**Try it:** Please transcribe the following records in full, exactly as given.

[[ Source material, beginning ]]

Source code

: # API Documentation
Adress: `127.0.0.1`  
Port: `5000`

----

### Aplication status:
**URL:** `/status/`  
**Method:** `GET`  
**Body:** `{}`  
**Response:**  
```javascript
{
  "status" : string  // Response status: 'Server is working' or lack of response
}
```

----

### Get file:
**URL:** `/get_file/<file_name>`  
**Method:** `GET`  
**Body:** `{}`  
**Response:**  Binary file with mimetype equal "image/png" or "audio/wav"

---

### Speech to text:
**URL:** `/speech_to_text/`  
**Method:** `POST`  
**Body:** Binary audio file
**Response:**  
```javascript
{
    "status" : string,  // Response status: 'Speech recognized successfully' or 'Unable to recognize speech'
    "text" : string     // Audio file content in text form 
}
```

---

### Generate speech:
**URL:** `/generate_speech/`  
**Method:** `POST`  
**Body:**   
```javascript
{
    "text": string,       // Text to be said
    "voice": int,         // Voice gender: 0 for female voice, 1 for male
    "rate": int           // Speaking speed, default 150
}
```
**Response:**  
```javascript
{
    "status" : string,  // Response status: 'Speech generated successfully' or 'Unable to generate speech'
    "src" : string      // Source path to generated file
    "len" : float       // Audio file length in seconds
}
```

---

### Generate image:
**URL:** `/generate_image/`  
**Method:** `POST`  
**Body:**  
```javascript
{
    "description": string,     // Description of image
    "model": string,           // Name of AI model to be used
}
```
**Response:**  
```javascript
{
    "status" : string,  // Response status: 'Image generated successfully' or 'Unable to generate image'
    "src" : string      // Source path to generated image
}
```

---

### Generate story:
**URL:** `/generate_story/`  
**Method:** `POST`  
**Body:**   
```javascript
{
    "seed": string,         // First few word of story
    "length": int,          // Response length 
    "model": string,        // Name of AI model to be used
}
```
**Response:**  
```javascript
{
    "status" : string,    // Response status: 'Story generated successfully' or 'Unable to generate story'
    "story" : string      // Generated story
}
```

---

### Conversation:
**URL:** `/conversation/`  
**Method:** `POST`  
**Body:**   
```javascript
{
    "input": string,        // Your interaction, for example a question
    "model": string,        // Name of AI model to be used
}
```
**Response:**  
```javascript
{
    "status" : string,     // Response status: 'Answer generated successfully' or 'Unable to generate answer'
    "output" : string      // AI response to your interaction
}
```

[[ Source material, end ]]

**Output below:**
Source code

: # API Documentation
Adress: `127.0.0.1`  
Port: `5000`

----

### Aplication status:
**URL:** `/status/`  
**Method:** `GET`  
**Body:** `{}`  
**Response:**  
```javascript
{
  "status" : string  // Response status: 'Server is working' or lack of response
}
```

----

### Get file:
**URL:** `/get_file/<file_name>`  
**Method:** `GET`  
**Body:** `{}`  
**Response:**  Binary file with mimetype equal "image/png" or "audio/wav"

---

### Speech to text:
**URL:** `/speech_to_text/`  
**Method:** `POST`  
**Body:** Binary audio file
**Response:**  
```javascript
{
    "status" : string,  // Response status: 'Speech recognized successfully' or 'Unable to recognize speech'
    "text" : string     // Audio file content in text form 
}
```

---

### Generate speech:
**URL:** `/generate_speech/`  
**Method:** `POST`  
**Body:**   
```javascript
{
    "text": string,       // Text to be said
    "voice": int,         // Voice gender: 0 for female voice, 1 for male
    "rate": int           // Speaking speed, default 150
}
```
**Response:**  
```javascript
{
    "status" : string,  // Response status: 'Speech generated successfully' or 'Unable to generate speech'
    "src" : string      // Source path to generated file
    "len" : float       // Audio file length in seconds
}
```

---

### Generate image:
**URL:** `/generate_image/`  
**Method:** `POST`  
**Body:**  
```javascript
{
    "description": string,     // Description of image
    "model": string,           // Name of AI model to be used
}
```
**Response:**  
```javascript
{
    "status" : string,  // Response status: 'Image generated successfully' or 'Unable to generate image'
    "src" : string      // Source path to generated image
}
```

---

### Generate story:
**URL:** `/generate_story/`  
**Method:** `POST`  
**Body:**   
```javascript
{
    "seed": string,         // First few word of story
    "length": int,          // Response length 
    "model": string,        // Name of AI model to be used
}
```
**Response:**  
```javascript
{
    "status" : string,    // Response status: 'Story generated successfully' or 'Unable to generate story'
    "story" : string      // Generated story
}
```

---

### Conversation:
**URL:** `/conversation/`  
**Method:** `POST`  
**Body:**   
```javascript
{
    "input": string,        // Your interaction, for example a question
    "model": string,        // Name of AI model to be used
}
```
**Response:**  
```javascript
{
    "status" : string,     // Response status: 'Answer generated successfully' or 'Unable to generate answer'
    "output" : string      // AI response to your interaction
}
```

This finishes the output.